YOUR ASSIGNMENT: Each line below is to be written out once more, precisely as given.

DATASET ENTRIES:
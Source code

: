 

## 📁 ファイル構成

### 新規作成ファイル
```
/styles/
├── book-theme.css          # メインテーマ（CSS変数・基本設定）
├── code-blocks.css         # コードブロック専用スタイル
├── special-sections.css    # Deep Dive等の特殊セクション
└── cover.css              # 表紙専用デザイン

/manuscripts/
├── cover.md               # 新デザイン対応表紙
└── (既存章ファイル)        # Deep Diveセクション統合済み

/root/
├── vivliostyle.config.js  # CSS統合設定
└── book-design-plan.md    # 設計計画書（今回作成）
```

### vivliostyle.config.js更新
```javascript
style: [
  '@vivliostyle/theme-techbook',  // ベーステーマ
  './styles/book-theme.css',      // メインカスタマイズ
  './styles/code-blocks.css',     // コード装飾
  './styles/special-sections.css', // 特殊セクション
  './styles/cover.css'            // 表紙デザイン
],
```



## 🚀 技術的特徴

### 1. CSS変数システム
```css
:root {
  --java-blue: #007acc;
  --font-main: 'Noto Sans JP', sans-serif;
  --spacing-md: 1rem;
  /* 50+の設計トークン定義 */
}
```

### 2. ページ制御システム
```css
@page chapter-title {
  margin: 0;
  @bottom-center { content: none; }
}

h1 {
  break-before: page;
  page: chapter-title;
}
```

ANSWER TO THE PROBLEM:
Source code

: 

## 📁 ファイル構成

### 新規作成ファイル
```
/styles/
├── book-theme.css          # メインテーマ（CSS変数・基本設定）
├── code-blocks.css         # コードブロック専用スタイル
├── special-sections.css    # Deep Dive等の特殊セクション
└── cover.css              # 表紙専用デザイン

/manuscripts/
├── cover.md               # 新デザイン対応表紙
└── (既存章ファイル)        # Deep Diveセクション統合済み

/root/
├── vivliostyle.config.js  # CSS統合設定
└── book-design-plan.md    # 設計計画書（今回作成）
```

### vivliostyle.config.js更新
```javascript
style: [
  '@vivliostyle/theme-techbook',  // ベーステーマ
  './styles/book-theme.css',      // メインカスタマイズ
  './styles/code-blocks.css',     // コード装飾
  './styles/special-sections.css', // 特殊セクション
  './styles/cover.css'            // 表紙デザイン
],
```



## 🚀 技術的特徴

### 1. CSS変数システム
```css
:root {
  --java-blue: #007acc;
  --font-main: 'Noto Sans JP', sans-serif;
  --spacing-md: 1rem;
  /* 50+の設計トークン定義 */
}
```

### 2. ページ制御システム
```css
@page chapter-title {
  margin: 0;
  @bottom-center { content: none; }
}

h1 {
  break-before: page;
  page: chapter-title;
}
```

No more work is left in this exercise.